Exercise materials:
☆ ☆ ☆

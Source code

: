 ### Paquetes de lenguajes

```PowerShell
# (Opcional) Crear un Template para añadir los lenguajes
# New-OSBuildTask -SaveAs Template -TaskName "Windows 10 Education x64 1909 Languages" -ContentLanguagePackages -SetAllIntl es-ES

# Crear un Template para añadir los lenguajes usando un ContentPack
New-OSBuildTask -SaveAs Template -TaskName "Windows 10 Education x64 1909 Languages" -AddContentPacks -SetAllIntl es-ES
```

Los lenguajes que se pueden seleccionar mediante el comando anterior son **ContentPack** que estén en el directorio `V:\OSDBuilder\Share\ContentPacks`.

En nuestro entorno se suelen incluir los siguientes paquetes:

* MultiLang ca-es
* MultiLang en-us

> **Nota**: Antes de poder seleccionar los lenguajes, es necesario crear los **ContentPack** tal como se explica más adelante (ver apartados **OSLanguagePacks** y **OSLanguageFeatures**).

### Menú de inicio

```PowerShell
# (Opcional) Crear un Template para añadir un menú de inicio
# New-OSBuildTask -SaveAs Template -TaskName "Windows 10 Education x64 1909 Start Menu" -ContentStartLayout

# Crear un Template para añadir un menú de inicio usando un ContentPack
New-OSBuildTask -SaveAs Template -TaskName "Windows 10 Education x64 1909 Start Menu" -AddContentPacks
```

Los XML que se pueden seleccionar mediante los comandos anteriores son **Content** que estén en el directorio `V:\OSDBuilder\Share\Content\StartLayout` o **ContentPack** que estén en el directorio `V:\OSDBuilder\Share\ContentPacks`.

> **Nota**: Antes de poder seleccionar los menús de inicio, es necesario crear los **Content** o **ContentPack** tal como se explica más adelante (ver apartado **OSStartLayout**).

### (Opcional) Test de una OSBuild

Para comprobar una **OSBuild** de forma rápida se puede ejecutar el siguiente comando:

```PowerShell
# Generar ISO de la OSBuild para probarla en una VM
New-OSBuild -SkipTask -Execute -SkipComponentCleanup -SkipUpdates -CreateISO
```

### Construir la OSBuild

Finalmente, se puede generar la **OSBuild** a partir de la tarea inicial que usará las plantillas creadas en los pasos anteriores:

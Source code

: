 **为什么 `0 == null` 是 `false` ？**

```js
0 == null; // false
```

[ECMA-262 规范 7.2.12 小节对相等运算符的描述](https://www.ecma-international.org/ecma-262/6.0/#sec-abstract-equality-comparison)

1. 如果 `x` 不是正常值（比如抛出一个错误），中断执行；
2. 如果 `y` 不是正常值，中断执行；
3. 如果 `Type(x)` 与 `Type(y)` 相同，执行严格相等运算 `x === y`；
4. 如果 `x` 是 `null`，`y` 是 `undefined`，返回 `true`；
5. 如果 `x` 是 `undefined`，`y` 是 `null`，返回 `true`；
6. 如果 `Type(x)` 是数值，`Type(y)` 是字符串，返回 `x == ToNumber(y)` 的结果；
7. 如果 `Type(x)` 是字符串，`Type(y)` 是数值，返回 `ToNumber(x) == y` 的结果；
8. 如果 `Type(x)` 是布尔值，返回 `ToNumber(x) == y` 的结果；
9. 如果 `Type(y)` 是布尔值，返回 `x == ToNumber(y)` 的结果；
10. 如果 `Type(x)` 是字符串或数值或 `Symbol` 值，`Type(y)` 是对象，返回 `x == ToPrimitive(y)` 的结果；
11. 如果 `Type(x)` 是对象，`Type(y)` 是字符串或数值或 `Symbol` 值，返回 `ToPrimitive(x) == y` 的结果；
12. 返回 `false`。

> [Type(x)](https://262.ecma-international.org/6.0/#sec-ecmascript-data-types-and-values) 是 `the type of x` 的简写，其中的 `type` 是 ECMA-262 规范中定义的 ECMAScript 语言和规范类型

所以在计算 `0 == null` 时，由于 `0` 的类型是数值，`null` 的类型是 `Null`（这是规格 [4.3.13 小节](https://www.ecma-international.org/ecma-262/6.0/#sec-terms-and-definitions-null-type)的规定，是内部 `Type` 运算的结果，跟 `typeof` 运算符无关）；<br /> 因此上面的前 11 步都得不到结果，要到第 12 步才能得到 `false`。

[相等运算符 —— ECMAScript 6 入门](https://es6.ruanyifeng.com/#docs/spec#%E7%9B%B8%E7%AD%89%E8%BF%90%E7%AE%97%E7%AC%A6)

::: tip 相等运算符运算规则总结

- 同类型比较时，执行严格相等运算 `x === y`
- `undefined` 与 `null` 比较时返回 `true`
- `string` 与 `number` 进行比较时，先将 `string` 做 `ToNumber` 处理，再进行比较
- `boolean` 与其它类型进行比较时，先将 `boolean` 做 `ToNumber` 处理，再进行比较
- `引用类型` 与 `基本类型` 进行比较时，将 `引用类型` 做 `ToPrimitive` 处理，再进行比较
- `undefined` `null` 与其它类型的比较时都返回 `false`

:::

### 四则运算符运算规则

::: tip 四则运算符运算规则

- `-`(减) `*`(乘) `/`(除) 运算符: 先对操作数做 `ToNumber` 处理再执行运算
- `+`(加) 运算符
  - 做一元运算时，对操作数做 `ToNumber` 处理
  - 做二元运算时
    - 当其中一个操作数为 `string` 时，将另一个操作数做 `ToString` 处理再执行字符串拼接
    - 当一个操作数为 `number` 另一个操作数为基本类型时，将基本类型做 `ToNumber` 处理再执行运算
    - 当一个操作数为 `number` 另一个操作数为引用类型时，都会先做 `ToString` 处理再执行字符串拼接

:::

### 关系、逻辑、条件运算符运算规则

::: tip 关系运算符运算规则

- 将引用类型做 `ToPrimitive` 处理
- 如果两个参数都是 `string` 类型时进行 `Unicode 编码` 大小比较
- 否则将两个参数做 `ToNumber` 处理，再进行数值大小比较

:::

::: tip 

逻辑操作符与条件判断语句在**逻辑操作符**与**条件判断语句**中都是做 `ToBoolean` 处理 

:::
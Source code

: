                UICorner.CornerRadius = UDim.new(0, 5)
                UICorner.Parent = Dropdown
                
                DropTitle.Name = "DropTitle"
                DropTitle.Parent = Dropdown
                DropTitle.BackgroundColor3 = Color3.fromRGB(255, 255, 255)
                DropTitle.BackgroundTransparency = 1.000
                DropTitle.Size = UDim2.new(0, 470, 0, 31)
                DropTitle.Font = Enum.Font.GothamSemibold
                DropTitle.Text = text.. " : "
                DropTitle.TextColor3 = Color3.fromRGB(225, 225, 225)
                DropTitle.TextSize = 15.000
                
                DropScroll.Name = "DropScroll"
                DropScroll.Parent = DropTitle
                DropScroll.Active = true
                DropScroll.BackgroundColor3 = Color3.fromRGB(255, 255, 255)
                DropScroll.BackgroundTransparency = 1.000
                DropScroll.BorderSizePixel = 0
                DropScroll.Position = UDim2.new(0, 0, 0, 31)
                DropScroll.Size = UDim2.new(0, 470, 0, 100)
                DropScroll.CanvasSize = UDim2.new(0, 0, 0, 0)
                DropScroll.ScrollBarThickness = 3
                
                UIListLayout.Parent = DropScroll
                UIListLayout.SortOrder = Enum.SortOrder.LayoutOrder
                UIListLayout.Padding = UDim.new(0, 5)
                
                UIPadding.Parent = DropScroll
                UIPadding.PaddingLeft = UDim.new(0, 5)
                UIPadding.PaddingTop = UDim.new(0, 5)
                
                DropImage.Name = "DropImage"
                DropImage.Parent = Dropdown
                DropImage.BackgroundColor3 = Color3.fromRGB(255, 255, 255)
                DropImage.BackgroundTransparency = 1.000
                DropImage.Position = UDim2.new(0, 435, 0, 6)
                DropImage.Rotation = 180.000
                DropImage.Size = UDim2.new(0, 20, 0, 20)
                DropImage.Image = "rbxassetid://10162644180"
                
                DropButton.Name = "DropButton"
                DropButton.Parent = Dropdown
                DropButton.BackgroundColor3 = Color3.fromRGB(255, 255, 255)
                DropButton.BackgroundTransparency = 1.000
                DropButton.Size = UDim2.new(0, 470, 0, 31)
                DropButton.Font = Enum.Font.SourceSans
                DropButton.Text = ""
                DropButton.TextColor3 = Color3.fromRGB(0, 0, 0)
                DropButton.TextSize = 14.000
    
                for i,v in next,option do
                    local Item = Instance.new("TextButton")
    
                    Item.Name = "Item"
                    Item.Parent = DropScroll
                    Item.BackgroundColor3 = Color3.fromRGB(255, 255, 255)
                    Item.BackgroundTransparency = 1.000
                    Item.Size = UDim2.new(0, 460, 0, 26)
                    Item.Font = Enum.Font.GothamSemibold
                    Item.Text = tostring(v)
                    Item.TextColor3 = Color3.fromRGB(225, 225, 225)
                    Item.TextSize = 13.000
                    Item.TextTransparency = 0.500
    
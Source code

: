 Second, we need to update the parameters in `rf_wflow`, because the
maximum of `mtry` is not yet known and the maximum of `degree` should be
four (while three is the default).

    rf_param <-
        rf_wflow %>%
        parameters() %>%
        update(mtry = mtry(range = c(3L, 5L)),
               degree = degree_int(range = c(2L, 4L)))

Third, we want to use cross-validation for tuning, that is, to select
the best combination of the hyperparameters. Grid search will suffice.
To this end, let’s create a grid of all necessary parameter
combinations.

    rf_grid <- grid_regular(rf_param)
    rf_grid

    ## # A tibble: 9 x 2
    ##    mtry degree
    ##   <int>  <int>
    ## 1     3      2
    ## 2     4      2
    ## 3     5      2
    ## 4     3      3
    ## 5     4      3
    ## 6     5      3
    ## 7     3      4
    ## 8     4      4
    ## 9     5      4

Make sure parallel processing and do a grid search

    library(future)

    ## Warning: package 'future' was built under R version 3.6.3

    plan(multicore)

☆ ☆ ☆

Assignment:
Take each line above that contains "TaskName" and copy it out.

Result:
# New-OSBuildTask -SaveAs Template -TaskName "Windows 10 Education x64 1909 Languages" -ContentLanguagePackages -SetAllIntl es-ES
New-OSBuildTask -SaveAs Template -TaskName "Windows 10 Education x64 1909 Languages" -AddContentPacks -SetAllIntl es-ES
# New-OSBuildTask -SaveAs Template -TaskName "Windows 10 Education x64 1909 Start Menu" -ContentStartLayout
New-OSBuildTask -SaveAs Template -TaskName "Windows 10 Education x64 1909 Start Menu" -AddContentPacks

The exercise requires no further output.